Great Place to Work® Sertifikasyonu yolculuğu, organizasyonlara kılavuzluk eder

Great Place To Work®, çalışanların mevcut işyerlerindeki deneyimine odaklanan Trust Index™ çalışan deneyimi anketi ve Culture Audit™ for All metodolojisine dayanan 5 alanda organizasyonun herkes için harika bir işyeri oluşturmadaki deneyimlerini ölçümleyip, raporlayıp yol haritaları çıkartıyor.
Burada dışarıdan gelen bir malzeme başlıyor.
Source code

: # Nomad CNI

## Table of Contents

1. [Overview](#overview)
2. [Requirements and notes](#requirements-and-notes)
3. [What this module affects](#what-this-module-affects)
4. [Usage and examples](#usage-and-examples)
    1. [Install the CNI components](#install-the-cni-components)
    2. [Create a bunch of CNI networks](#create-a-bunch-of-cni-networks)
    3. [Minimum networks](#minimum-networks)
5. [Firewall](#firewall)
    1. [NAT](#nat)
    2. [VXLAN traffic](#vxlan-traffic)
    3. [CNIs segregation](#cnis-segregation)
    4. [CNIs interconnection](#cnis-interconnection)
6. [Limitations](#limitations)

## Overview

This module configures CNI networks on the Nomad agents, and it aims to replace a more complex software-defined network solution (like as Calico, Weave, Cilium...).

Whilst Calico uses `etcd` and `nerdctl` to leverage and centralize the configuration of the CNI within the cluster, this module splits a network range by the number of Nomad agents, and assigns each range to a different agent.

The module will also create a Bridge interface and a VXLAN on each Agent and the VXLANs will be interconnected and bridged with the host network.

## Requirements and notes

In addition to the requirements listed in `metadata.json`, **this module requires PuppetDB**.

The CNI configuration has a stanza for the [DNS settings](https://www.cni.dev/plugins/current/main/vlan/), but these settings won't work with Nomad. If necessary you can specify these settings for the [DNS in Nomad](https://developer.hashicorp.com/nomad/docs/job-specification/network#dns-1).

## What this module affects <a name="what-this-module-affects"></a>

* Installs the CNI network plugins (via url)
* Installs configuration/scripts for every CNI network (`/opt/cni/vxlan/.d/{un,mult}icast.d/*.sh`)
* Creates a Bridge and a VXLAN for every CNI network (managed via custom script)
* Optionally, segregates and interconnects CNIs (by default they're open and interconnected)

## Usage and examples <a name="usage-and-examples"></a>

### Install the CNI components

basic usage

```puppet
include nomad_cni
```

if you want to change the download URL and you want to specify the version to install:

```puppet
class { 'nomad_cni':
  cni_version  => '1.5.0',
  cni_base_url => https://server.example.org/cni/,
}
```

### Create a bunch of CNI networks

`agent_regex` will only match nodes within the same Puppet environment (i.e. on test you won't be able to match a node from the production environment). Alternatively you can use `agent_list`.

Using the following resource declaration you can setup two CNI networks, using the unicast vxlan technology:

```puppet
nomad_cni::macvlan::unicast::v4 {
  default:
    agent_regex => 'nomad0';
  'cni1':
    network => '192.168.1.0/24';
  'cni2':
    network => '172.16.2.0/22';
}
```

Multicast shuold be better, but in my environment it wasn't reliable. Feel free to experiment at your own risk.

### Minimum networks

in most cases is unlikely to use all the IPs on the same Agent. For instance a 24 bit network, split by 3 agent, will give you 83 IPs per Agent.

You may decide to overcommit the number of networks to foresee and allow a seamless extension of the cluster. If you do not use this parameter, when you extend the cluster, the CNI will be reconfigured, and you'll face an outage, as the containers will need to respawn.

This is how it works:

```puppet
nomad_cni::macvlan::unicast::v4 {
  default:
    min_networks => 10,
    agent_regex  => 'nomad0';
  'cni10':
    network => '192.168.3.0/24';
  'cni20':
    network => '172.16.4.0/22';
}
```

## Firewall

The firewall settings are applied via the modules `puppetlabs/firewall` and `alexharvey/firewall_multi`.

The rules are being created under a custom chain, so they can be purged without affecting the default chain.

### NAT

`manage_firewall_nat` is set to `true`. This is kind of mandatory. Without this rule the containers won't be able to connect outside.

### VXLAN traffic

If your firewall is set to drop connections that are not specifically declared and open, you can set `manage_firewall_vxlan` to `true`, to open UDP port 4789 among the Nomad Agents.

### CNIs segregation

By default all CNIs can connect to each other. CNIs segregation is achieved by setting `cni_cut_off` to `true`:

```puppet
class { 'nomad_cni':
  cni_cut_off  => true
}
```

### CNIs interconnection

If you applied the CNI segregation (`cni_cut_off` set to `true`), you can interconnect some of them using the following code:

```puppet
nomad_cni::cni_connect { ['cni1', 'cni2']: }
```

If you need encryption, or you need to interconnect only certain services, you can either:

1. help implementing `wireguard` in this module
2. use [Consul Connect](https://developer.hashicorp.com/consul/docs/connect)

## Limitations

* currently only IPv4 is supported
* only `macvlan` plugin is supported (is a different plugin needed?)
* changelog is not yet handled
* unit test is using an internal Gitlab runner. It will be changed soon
Great Place to Work® modeli güvenilirlik, saygı ve hakkaniyet boyutları çerçevesinde çalışanlar ile yöneticiler arasındaki ilişkiyi; gurur boyutu açısından çalışanlar ile yaptıkları iş arasındaki ilişkiyi; takım ruhu boyutunda da birlikte çalıştığı takım arkadaşları ile arasındaki ilişkiyi değerlendiriyor. Gerçekleştirilen çalışmalar neticesinde Great Place to Work® Sertifikası’nı elde eden organizasyonlar, bu unvanı 1 yıl boyunca tüm iletişim çalışmalarında kullanabiliyorlar.